Health & WellnessS

Health

New Natural Products Act Against Antibiotic-resistant Bacteria

A group of antibiotic natural products discovered at the Helmholtz Centre for Infection Research (HZI) in Braunschweig points to a new mode of action against pathogenic bacteria. Isolated from myxobacteria, the substances prevent an enzyme of the pathogens from being able to translate their genetic material. In this way, the propagation of bacteria - such as tuberculosis pathogens - is inhibited.
HZI biologist Dr. Herbert Irschik (left) and HZI chemist Dr. Rolf Jansen
© Helmholtz Centre for Infection ResearchHZI biologist Dr. Herbert Irschik (left) and HZI chemist Dr. Rolf Jansen (right).

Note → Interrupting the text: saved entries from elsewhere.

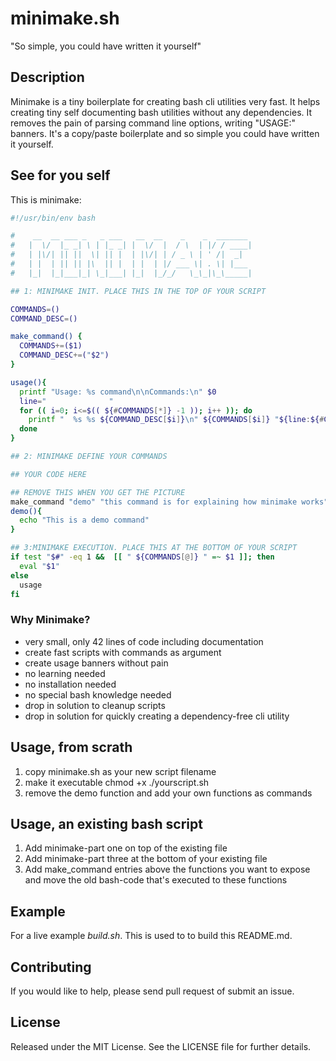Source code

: # minimake.sh

"So simple, you could have written it yourself"

## Description

Minimake is a tiny boilerplate for creating bash cli utilities very fast. It
helps creating tiny self documenting bash utilities without any dependencies.
It removes the pain of parsing command line options, writing "USAGE:" banners.
It's a copy/paste boilerplate and so simple you could have written it yourself.

## See for you self

This is minimake:

```bash
#!/usr/bin/env bash

#    __  __ ___ _   _ ___   __  __    _    _  _______
#   |  \/  |_ _| \ | |_ _| |  \/  |  / \  | |/ / ____|
#   | |\/| || ||  \| || |  | |\/| | / _ \ | ' /|  _|
#   | |  | || || |\  || |  | |  | |/ ___ \| . \| |___
#   |_|  |_|___|_| \_|___| |_|  |_/_/   \_\_|\_\_____|

## 1: MINIMAKE INIT. PLACE THIS IN THE TOP OF YOUR SCRIPT

COMMANDS=()
COMMAND_DESC=()

make_command() {
  COMMANDS+=($1)
  COMMAND_DESC+=("$2")
}

usage(){
  printf "Usage: %s command\n\nCommands:\n" $0
  line="              "
  for (( i=0; i<=$(( ${#COMMANDS[*]} -1 )); i++ )); do
    printf "  %s %s ${COMMAND_DESC[$i]}\n" ${COMMANDS[$i]} "${line:${#COMMANDS[$i]}}"
  done
}

## 2: MINIMAKE DEFINE YOUR COMMANDS

## YOUR CODE HERE

## REMOVE THIS WHEN YOU GET THE PICTURE
make_command "demo" "this command is for explaining how minimake works"
demo(){
  echo "This is a demo command"
}

## 3:MINIMAKE EXECUTION. PLACE THIS AT THE BOTTOM OF YOUR SCRIPT
if test "$#" -eq 1 &&  [[ " ${COMMANDS[@]} " =~ $1 ]]; then
  eval "$1"
else
  usage
fi
```

### Why Minimake?

- very small, only 42 lines of code including documentation
- create fast scripts with commands as argument
- create usage banners without pain
- no learning needed
- no installation needed
- no special bash knowledge needed
- drop in solution to cleanup scripts
- drop in solution for quickly creating a dependency-free cli utility

## Usage, from scrath

1. copy minimake.sh as your new script filename
1. make it executable chmod +x ./yourscript.sh
1. remove the demo function and add your own functions as commands

## Usage, an existing bash script

1. Add minimake-part one on top of the existing file
1. Add minimake-part three at the bottom of your existing file
1. Add make_command entries above the functions you want to expose and move the
   old bash-code that's executed to these functions

## Example

For a live example *build.sh*. This is used to to build this README.md.

## Contributing

If you would like to help, please send pull request of submit an issue.

## License

Released under the MIT License. See the LICENSE file for further details.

A working group at Rutgers University in New Jersey has now joined up with HZI researchers and discovered in detail how these compounds interact with the target in pathogenic bacteria. The novel target is different from the target of known antibiotics such as rifamycin, a standard medication to counteract tuberculosis.

This discovery makes the Braunschweig natural products extremely interesting candidates for a development as antibiotics - especially in view of the fact that the substances also kill bacterial strains that are resistant to antibiotics. Today, the scientists publish their results in the distinguished journal Cell.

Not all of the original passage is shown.